Excerpts from a dataset:
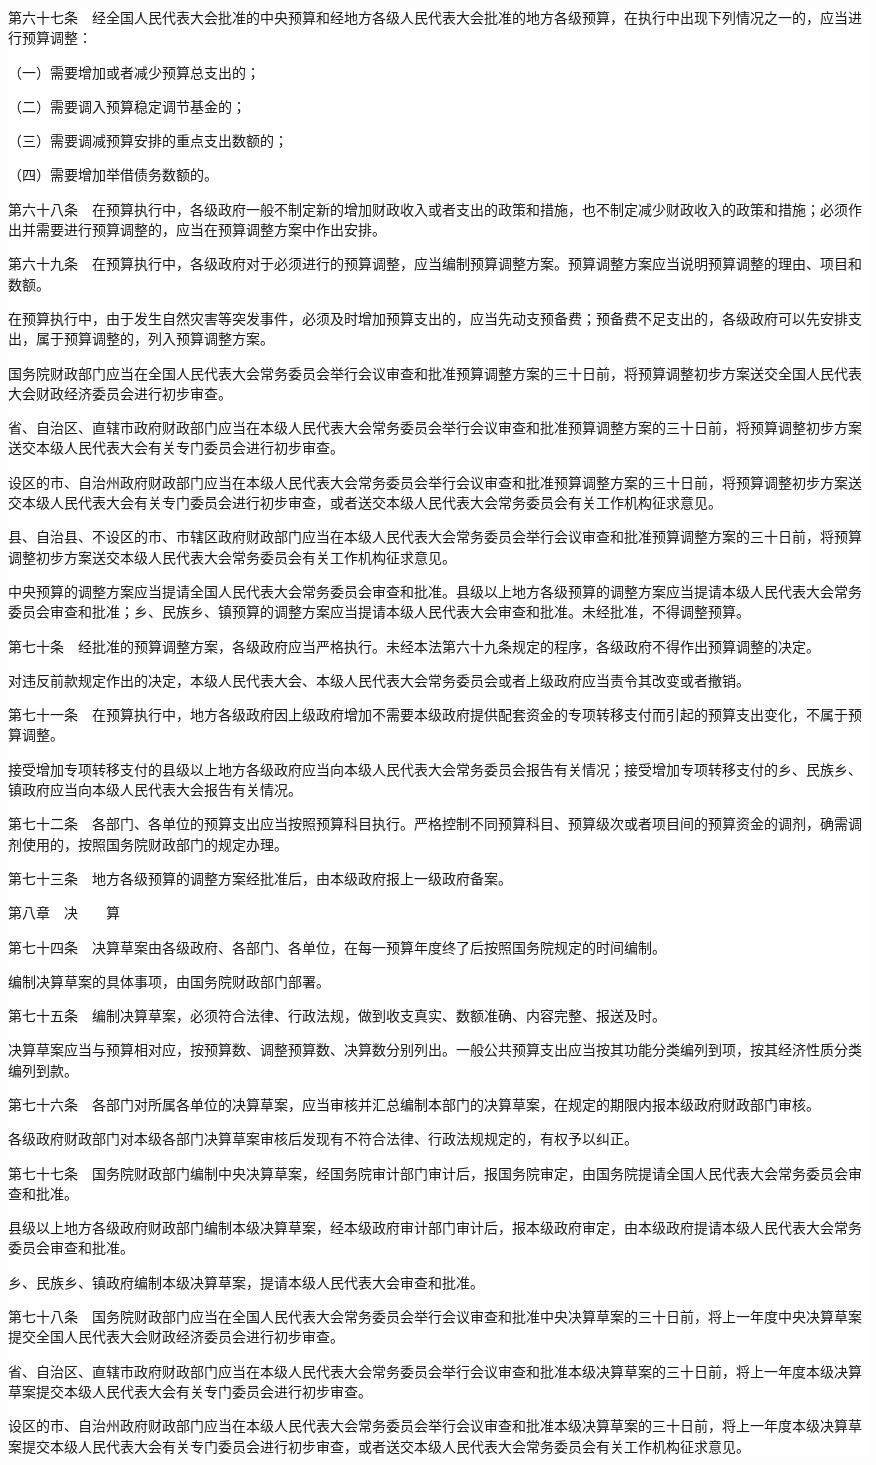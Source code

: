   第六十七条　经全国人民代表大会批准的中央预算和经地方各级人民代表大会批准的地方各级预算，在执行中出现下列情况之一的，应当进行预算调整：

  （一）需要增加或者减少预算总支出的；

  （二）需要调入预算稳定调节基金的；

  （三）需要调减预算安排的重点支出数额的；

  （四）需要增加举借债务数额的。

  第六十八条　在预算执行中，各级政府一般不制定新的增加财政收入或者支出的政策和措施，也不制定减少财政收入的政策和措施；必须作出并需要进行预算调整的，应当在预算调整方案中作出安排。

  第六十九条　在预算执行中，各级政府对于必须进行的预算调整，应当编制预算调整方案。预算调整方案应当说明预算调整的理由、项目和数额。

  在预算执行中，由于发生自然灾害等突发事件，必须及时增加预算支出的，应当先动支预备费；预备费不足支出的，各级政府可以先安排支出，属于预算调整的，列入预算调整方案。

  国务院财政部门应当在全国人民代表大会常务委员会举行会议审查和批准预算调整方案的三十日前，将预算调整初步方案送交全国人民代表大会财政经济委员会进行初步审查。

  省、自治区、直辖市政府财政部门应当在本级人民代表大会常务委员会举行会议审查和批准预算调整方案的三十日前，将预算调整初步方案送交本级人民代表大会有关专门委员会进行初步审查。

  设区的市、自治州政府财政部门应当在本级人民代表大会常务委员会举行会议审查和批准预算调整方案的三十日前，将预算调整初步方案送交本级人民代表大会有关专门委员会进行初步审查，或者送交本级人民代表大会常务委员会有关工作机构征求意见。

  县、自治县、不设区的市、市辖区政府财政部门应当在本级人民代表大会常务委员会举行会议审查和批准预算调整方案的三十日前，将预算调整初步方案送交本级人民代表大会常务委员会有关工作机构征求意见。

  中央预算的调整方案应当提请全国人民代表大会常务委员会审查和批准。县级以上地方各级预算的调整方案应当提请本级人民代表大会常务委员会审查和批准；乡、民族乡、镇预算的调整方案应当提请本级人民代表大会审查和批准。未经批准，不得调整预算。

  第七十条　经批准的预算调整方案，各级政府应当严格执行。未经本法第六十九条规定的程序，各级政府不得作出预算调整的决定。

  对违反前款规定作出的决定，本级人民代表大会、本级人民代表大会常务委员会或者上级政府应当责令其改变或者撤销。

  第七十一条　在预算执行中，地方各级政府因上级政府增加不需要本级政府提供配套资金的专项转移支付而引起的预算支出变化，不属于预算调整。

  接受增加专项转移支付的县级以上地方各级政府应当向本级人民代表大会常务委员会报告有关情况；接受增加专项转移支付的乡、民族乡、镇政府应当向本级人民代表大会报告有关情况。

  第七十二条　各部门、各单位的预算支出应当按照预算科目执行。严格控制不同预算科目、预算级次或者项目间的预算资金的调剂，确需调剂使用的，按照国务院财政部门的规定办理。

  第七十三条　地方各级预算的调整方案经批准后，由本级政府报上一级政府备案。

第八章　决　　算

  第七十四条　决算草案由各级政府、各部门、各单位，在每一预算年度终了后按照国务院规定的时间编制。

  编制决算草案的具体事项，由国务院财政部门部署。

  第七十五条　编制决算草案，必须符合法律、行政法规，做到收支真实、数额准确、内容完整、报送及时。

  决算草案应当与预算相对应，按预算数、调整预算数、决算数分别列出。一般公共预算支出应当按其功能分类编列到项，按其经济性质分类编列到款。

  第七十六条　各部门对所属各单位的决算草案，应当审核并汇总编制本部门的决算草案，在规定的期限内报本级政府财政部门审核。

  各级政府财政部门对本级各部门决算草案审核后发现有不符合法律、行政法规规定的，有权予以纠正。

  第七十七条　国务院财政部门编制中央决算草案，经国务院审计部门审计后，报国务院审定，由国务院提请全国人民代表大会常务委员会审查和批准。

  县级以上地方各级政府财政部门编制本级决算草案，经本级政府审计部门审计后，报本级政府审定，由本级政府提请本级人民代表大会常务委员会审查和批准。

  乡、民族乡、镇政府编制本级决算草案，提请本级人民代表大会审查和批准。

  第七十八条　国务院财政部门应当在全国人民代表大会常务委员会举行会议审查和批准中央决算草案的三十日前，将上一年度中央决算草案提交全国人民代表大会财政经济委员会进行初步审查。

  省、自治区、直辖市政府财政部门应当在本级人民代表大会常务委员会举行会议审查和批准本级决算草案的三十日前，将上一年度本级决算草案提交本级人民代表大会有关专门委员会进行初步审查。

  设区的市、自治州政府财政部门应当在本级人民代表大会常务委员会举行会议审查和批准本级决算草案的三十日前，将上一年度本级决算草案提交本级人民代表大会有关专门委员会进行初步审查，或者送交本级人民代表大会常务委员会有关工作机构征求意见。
--
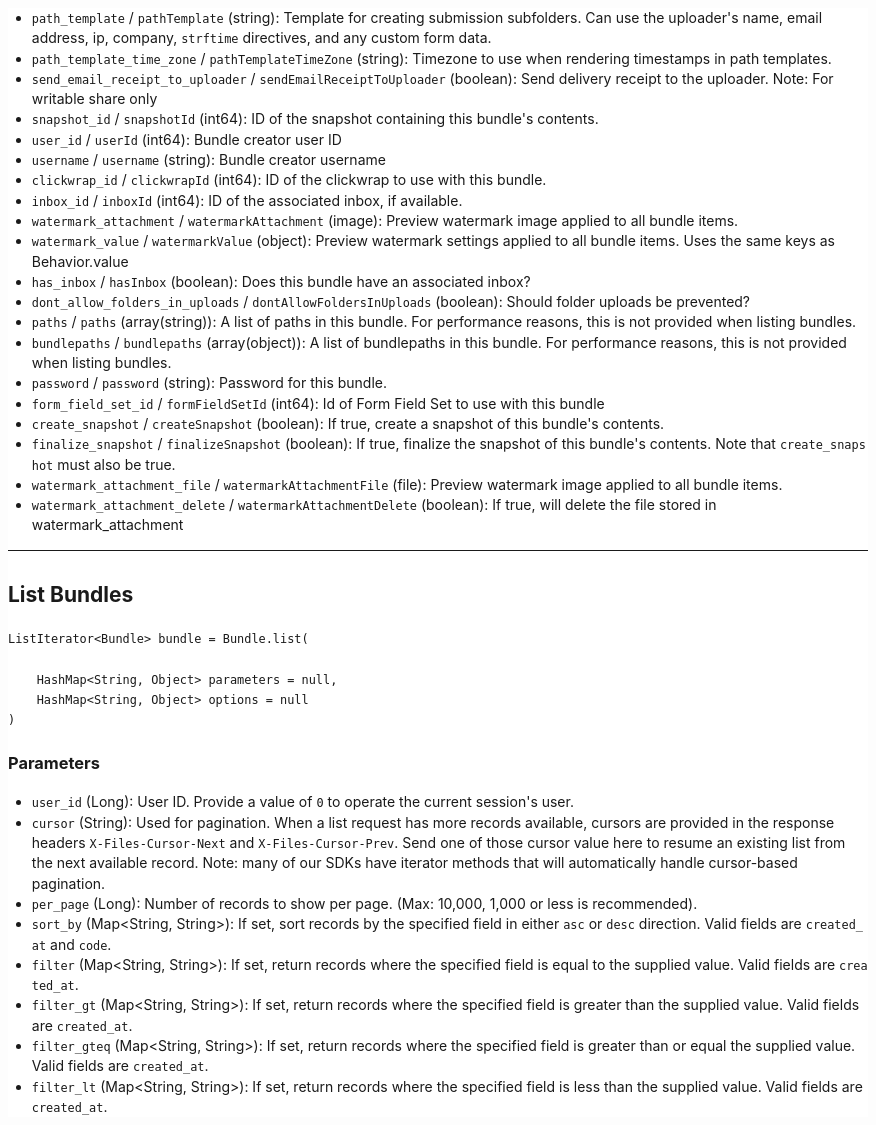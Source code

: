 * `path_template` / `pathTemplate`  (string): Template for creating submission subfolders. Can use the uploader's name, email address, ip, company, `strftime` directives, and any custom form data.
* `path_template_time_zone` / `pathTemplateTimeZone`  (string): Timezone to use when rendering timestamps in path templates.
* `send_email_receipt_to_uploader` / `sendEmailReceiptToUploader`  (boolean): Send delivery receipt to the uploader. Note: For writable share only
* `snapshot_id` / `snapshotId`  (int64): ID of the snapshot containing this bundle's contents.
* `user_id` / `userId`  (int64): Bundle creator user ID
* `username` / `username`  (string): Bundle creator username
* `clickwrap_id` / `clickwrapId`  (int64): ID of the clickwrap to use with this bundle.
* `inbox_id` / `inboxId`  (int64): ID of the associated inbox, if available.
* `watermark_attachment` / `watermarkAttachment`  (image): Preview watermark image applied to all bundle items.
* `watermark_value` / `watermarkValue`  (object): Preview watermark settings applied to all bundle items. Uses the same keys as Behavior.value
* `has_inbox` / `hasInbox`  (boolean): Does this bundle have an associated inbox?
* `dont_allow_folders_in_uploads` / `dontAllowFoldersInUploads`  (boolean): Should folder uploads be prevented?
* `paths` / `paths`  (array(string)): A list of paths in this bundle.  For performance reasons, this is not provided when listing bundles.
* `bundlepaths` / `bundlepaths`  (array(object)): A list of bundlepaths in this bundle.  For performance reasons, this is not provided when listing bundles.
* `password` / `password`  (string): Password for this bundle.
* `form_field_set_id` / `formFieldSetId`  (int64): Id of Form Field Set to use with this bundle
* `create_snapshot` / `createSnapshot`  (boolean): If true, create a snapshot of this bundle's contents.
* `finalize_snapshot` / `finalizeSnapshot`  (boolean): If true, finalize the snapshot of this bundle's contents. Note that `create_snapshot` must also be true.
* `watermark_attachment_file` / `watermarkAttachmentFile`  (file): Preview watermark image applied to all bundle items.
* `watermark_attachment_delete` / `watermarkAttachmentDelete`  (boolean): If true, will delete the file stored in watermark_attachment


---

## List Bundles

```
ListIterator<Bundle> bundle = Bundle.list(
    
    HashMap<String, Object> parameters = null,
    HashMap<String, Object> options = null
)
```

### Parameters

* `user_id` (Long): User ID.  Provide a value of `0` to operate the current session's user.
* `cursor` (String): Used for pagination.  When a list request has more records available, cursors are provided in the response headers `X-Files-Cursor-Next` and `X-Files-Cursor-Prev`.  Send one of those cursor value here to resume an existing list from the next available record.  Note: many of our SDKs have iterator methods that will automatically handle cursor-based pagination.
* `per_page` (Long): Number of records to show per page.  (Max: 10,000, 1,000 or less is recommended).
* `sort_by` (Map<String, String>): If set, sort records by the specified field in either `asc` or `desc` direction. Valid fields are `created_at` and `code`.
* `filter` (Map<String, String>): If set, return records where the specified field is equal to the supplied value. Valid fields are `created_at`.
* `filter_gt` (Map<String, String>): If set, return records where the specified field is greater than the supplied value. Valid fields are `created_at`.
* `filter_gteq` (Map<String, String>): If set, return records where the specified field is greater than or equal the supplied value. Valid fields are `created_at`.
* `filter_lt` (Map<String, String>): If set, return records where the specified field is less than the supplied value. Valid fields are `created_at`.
---
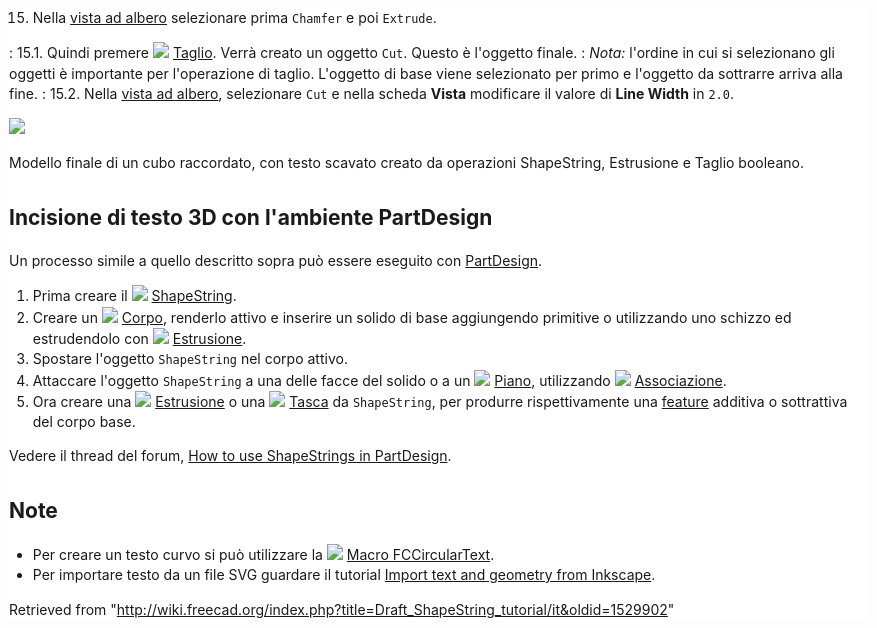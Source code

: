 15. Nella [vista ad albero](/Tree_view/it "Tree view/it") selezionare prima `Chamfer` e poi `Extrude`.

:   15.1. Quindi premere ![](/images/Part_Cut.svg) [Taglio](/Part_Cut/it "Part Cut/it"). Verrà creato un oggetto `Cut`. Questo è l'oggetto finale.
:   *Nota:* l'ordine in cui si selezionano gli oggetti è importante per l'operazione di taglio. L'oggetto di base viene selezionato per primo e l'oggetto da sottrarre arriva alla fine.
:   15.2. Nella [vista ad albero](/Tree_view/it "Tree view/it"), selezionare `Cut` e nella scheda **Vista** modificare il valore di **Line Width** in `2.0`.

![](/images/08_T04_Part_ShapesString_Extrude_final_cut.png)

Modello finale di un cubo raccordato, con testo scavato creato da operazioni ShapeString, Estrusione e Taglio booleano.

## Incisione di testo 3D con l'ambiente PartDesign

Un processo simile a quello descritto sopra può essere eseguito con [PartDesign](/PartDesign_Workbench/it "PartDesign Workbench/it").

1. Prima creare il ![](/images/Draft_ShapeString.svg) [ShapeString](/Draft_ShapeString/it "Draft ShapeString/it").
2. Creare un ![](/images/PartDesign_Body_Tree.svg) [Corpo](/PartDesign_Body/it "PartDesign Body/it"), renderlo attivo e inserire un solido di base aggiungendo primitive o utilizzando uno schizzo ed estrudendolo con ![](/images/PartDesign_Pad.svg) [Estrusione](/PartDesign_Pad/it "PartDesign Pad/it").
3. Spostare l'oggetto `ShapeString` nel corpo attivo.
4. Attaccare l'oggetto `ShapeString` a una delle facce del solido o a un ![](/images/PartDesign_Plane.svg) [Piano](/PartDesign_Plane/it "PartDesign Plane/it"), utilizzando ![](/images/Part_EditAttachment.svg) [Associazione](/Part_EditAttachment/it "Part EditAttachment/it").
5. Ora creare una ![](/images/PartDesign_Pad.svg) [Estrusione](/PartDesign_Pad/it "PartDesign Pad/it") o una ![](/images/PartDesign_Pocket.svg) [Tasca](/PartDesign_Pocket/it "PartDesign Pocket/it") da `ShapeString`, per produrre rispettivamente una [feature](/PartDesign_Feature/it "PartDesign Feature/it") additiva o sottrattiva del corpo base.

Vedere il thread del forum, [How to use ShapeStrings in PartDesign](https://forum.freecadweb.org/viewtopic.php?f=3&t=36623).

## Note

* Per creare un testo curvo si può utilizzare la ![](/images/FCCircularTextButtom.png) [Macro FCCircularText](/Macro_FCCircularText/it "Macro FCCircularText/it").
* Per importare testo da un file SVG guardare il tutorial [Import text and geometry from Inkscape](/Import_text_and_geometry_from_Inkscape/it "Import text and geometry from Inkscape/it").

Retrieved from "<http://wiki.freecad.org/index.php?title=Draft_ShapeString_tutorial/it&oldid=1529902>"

→ **Work order**
Go through the entries above and report each line with the string "attivo" in it.

→ **Result of the exercise**
2. Creare un ![](/images/PartDesign_Body_Tree.svg) [Corpo](/PartDesign_Body/it "PartDesign Body/it"), renderlo attivo e inserire un solido di base aggiungendo primitive o utilizzando uno schizzo ed estrudendolo con ![](/images/PartDesign_Pad.svg) [Estrusione](/PartDesign_Pad/it "PartDesign Pad/it").
3. Spostare l'oggetto `ShapeString` nel corpo attivo.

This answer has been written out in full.